The SMS installer script:
1. Executes a SQL DTS script to exports from the SMS database PC two letter prefixes (AZ for Arizona, RI for Rhode Island... you get the idea) to PC_Prefixes.txt. If you have a limited number of prefixes, you could manually maintain this file.
2. Uses "PW_Generator.vbs" script to create new password file "Reset.ini" (500 different passwords, one per PC prefix, enough for any site...)
3. Combine files created in steps one and two into "Reset_History_New.txt" using the SMS installer script.
4. Maintain the password history logfile "History_x.txt" (12 versions for last 12 password changed.) These are linked in an Excel file "Helpdesk_Password_History.xls" (you will have to edit the data range properties to prompt you for a new file location, then save the file to save the new locations, then open the file and deselect the prompt for file location option.
5. When required,
a. use a PC or server to run the SMS installer script that generates and configures the password files.
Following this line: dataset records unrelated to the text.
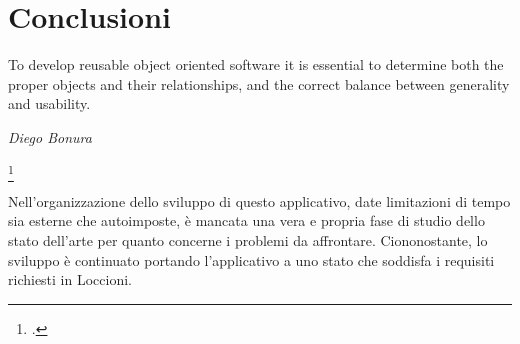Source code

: 






\chapter{Conclusioni}
\setlength{\epigraphwidth}{0.6\textwidth}
\epigraph{To develop reusable object oriented software it is essential to
determine both the proper objects and their relationships,
and the correct balance between generality and usability.}{\textit{Diego Bonura}\footnotemark }
\footcitetext{DBLP:conf/seke/BonuraCM02}

Nell'organizzazione dello sviluppo di questo applicativo, date limitazioni di tempo sia esterne che autoimposte, è mancata una vera e propria fase di studio dello stato dell'arte per quanto concerne i problemi da affrontare.
Ciononostante, lo sviluppo è continuato portando l'applicativo a uno stato che soddisfa i requisiti richiesti in Loccioni.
b. use SMS to run an advertisement which executes "PWchange_local_master.vbs" (no parameter required)
The "PWchange_local_master.vbs" script performs the following:
- Determines the first two characters of the PC NetBIOS name
- Reads the PC/password Reset_History_New.txt and assigns a new local admin password based on the first two letters of the PC name.
- Annotates the admin user comments to indicate the date the password was changed.
Notes
· No changes need to be made when site are added or removed.
· The password generator creates 500 complex passwords.
· If you use a DTS An SQL DTS package exports all known pc name prefixes to PC_Prefixes.txt.
· Syntax for the SMS Installer script:
If no parameters are passed to the script, you must maintain the PCprefix.txt file manually.
Add DTS to command line to run a SQL DTS package to export PC prefixes. Edit the DTSRun.bat file to point to your SMS database server and DTS package you create.
The SQL query to create a list of PC two letter prefixes to export is:
SELECT DISTINCT TOP 100 PERCENT UPPER(LEFT(Netbios_Name0, 2)) AS [PC Code]
FROM dbo.System_DISC
WHERE (Operating_System_Name_and0 LIKE 'Microsoft%') AND (NOT (Operating_System_Name_and0 LIKE '%Server%'))
GROUP BY UPPER(LEFT(Netbios_Name0, 2))
HAVING (UPPER(LEFT(Netbios_Name0, 2)) >= 'A%')
ORDER BY UPPER(LEFT(Netbios_Name0, 2))
It is not as complicated as it sounds. Go slow and test. Then get some coffee and enjoy.